On the other hand, attention to "philosophical" questions–on which Mrs B concentrates in this passage, even when we remember that "philosophy" codes "science" at this moment–can mask the issue Caroline begins with. One could propose that Caroline is asking what drives scientific discovery. Mrs. B's disquisition, philosophically intriguing, demonstrates the "philosophical" underpinnings of science in the early nineteenth century. But it neglects, probably for good reason (or at least a number of reasons) that which has come to support science: its commercial possibilities. Not that Mrs B is entirely opposed to "practical science": notice her defense of it, couched in her defense of Humphry Davy's supposedly useless discoveries:

Such may be the illiberal [notice that word–it's the "liberal arts"] conclusions of the ignorant and narrow-minded [to find Davy's experiments useless]; but those who can duly estimate the advantages of enlarging the sphere of science, must be convinced that the acquisition of every new fact, however unconnected it may at first appear with practical utility, must ultimately prove beneficial to mankind. (257)

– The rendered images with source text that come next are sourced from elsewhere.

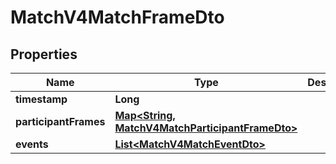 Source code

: 
# MatchV4MatchFrameDto

## Properties
Name | Type | Description | Notes
------------ | ------------- | ------------- | -------------
**timestamp** | **Long** |  |  [optional]
**participantFrames** | [**Map&lt;String, MatchV4MatchParticipantFrameDto&gt;**](MatchV4MatchParticipantFrameDto.md) |  |  [optional]
**events** | [**List&lt;MatchV4MatchEventDto&gt;**](MatchV4MatchEventDto.md) |  |  [optional]



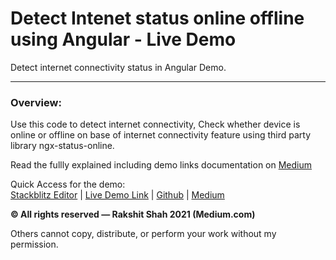 # Detect Intenet status online offline using Angular - Live Demo
Detect internet connectivity status in Angular Demo.

<hr>

<h3>Overview: </h3>
Use this code to detect internet connectivity, Check whether device is online or offline on base of internet connectivity feature using third party library ngx-status-online.

<p>Read the fullly explained including demo links documentation on <a href="https://medium.com/beingcoders/simple-way-to-fetch-the-internet-connection-status-for-your-angular-application-291d9ab34999?sk=5fd1a0ddfa5593ef97e6a6151e0416c7">Medium</a> </p>

Quick Access for the demo:<br>
<a href="https://stackblitz.com/edit/detect-internet-status-online-offline-demo?file=src/app/app.module.ts" target="_blank">Stackblitz Editor</a> | <a href="https://detect-internet-status-online-offline-demo.stackblitz.io/" target="_blank">Live Demo Link</a> | <a href="https://github.com/rakshitshah94/detect-internet-status-online-offline-angular-live-demo/" target="_blank">Github</a> | <a href="https://medium.com/beingcoders/simple-way-to-fetch-the-internet-connection-status-for-your-angular-application-291d9ab34999?sk=5fd1a0ddfa5593ef97e6a6151e0416c7">Medium</a>

<b>© All rights reserved — Rakshit Shah 2021 (Medium.com)</b>
<p>Others cannot copy, distribute, or perform your work without my permission.</p>
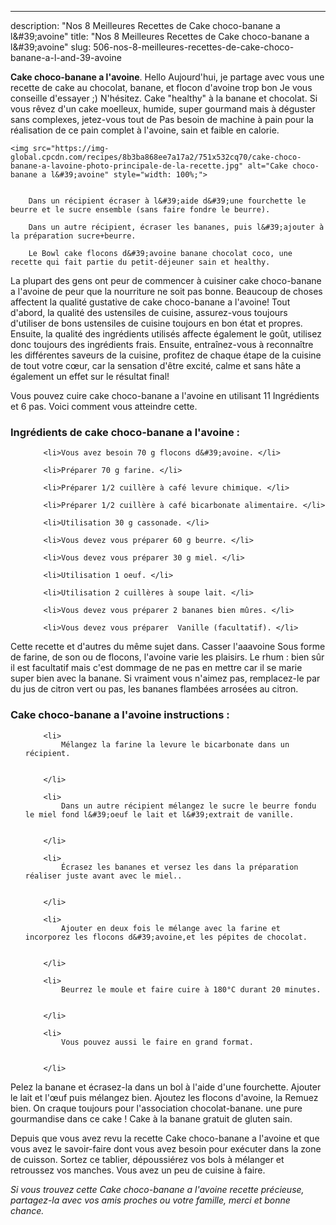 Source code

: ---
description: "Nos 8 Meilleures Recettes de Cake choco-banane a l&amp;#39;avoine"
title: "Nos 8 Meilleures Recettes de Cake choco-banane a l&amp;#39;avoine"
slug: 506-nos-8-meilleures-recettes-de-cake-choco-banane-a-l-and-39-avoine

<p>
	<strong>Cake choco-banane a l&#39;avoine</strong>. 
	Hello Aujourd&#39;hui, je partage avec vous une recette de cake au chocolat, banane, et flocon d&#39;avoine trop bon Je vous conseille d&#39;essayer ;) N&#39;hésitez. Cake &#34;healthy&#34; à la banane et chocolat. Si vous rêvez d&#39;un cake moelleux, humide, super gourmand mais à déguster sans complexes, jetez-vous tout de Pas besoin de machine à pain pour la réalisation de ce pain complet à l&#39;avoine, sain et faible en calorie.
</p>
<p>
	
	<img src="https://img-global.cpcdn.com/recipes/8b3ba868ee7a17a2/751x532cq70/cake-choco-banane-a-lavoine-photo-principale-de-la-recette.jpg" alt="Cake choco-banane a l&#39;avoine" style="width: 100%;">
	
	
		Dans un récipient écraser à l&#39;aide d&#39;une fourchette le beurre et le sucre ensemble (sans faire fondre le beurre).
	
		Dans un autre récipient, écraser les bananes, puis l&#39;ajouter à la préparation sucre+beurre.
	
		Le Bowl cake flocons d&#39;avoine banane chocolat coco, une recette qui fait partie du petit-déjeuner sain et healthy.
	
</p>

La plupart des gens ont peur de commencer à cuisiner cake choco-banane a l&#39;avoine de peur que la nourriture ne soit pas bonne. Beaucoup de choses affectent la qualité gustative de cake choco-banane a l&#39;avoine! Tout d'abord, la qualité des ustensiles de cuisine, assurez-vous toujours d'utiliser de bons ustensiles de cuisine toujours en bon état et propres. Ensuite, la qualité des ingrédients utilisés affecte également le goût, utilisez donc toujours des ingrédients frais. Ensuite, entraînez-vous à reconnaître les différentes saveurs de la cuisine, profitez de chaque étape de la cuisine de tout votre cœur, car la sensation d'être excité, calme et sans hâte a également un effet sur le résultat final!

<!--inarticleads1-->

Vous pouvez cuire cake choco-banane a l&#39;avoine en utilisant 11 Ingrédients et 6 pas. Voici comment vous atteindre cette.

<h3>Ingrédients de cake choco-banane a l&#39;avoine :</h3>

<ol>
	
		<li>Vous avez besoin 70 g flocons d&#39;avoine. </li>
	
		<li>Préparer 70 g farine. </li>
	
		<li>Préparer 1/2 cuillère à café levure chimique. </li>
	
		<li>Préparer 1/2 cuillère à café bicarbonate alimentaire. </li>
	
		<li>Utilisation 30 g cassonade. </li>
	
		<li>Vous devez vous préparer 60 g beurre. </li>
	
		<li>Vous devez vous préparer 30 g miel. </li>
	
		<li>Utilisation 1 oeuf. </li>
	
		<li>Utilisation 2 cuillères à soupe lait. </li>
	
		<li>Vous devez vous préparer 2 bananes bien mûres. </li>
	
		<li>Vous devez vous préparer  Vanille (facultatif). </li>
	
</ol>

Cette recette et d&#39;autres du même sujet dans. Casser l&#39;aaavoine Sous forme de farine, de son ou de flocons, l&#39;avoine varie les plaisirs. Le rhum : bien sûr il est facultatif mais c&#39;est dommage de ne pas en mettre car il se marie super bien avec la banane. Si vraiment vous n&#39;aimez pas, remplacez-le par du jus de citron vert ou pas, les bananes flambées arrosées au citron. 

<!--inarticleads2-->

<h3>Cake choco-banane a l&#39;avoine instructions :</h3>

<ol>
	
		<li>
			Mélangez la farine la levure le bicarbonate dans un récipient.
			
			
		</li>
	
		<li>
			Dans un autre récipient mélangez le sucre le beurre fondu le miel fond l&#39;oeuf le lait et l&#39;extrait de vanille.
			
			
		</li>
	
		<li>
			Écrasez les bananes et versez les dans la préparation réaliser juste avant avec le miel..
			
			
		</li>
	
		<li>
			Ajouter en deux fois le mélange avec la farine et incorporez les flocons d&#39;avoine,et les pépites de chocolat.
			
			
		</li>
	
		<li>
			Beurrez le moule et faire cuire à 180°C durant 20 minutes.
			
			
		</li>
	
		<li>
			Vous pouvez aussi le faire en grand format.
			
			
		</li>
	
</ol>

Pelez la banane et écrasez-la dans un bol à l&#39;aide d&#39;une fourchette. Ajouter le lait et l&#39;œuf puis mélangez bien. Ajoutez les flocons d&#39;avoine, la Remuez bien. On craque toujours pour l&#39;association chocolat-banane. une pure gourmandise dans ce cake ! Cake à la banane gratuit de gluten sain. 

<!--inarticleads1-->

<p>
Depuis que vous avez revu la recette Cake choco-banane a l&#39;avoine et que vous avez le savoir-faire dont vous avez besoin pour exécuter dans la zone de cuisson. Sortez ce tablier, dépoussiérez vos bols à mélanger et retroussez vos manches. Vous avez un peu de cuisine à faire.
</p>

<p>
<i>Si vous trouvez cette Cake choco-banane a l&#39;avoine recette précieuse, partagez-la avec vos amis proches ou votre famille, merci et bonne chance.</i>
</p>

Mrs. B notes that the new metals Humphry Davy has discovered "have already proved eminently useful as chemical agents, and are likely soon to be employed in the arts" (257). Notice the use of "arts" here–we're back to the medieval division between the arts (the practical) and the sciences (the theoretical). Mrs. B is not opposed to progress, but notice the differences between the terms she uses ("illiberal," "arts," "acquisition") and those we use to describe the practical benefits of science.

Caroline is more prescient than Mrs. B regarding science's ability to imitate nature. In order to look at non-plant and non-animals fibers, I found a reliable internet history of rayon. In 1855, a Swiss chemist, after many attempts (on a global scale), created an "artificial fiber," not for use in clothes, but as a filament for electric lights–that was the initial impulse for such "fibers." Even in 1880, rayon was used for electric light filaments (note the root "fil," as in thread). Only in 1884, at the Paris Exposition, was rayon unveiled as the first "artificial silk." Rayon's first large-scale production plant went online, as we'd say today, in 1892. Rayon was also used for door handles and dial heads on machines, but its most lucrative use, once it was firmly established as artificial silk, became fashion. The first American rayon plant opened in 1910, and in 1925 rayon outsold silk for the first time.

I also checked out fake diamonds, the real thing being the source of one of Emily's signature comments ("That is astonishing! Is it possible to see two things apparently more different than diamond and charcoal?" [209]). Cubic zirconia (have you all heard of it?) was developed, not initially for the jewelry trade, but to replace the expensive rubies used in lasers. We're talking 1937 here, in Germany. In 1970 the Russians invested in cubic zirconia technology and began producing the stones for jewelry–they were quite expensive to begin with and became quite a fad in the 1980s. You can still buy cubic zirconia–check out E-Bay.

Caroline's astute questions of Mrs. B allow the mercantile a moment in both scenes I've pointed us too, even as the "commercialism" of science drops away into more philosophical (and literary, meaning cultural, if we think of Frankenstein) concerns. In fact, I don't think "drops away" is the right phrase. I would propose that the infrastructure as well as the intellectual habit of mind that eventually marries science with the mercantile is slowly forged in the nineteenth century–not without criticism, mind you, but, in a fashion similar to other things we've noticed this term: in a subterranean manner that we can detect through minute attention to language and metaphor.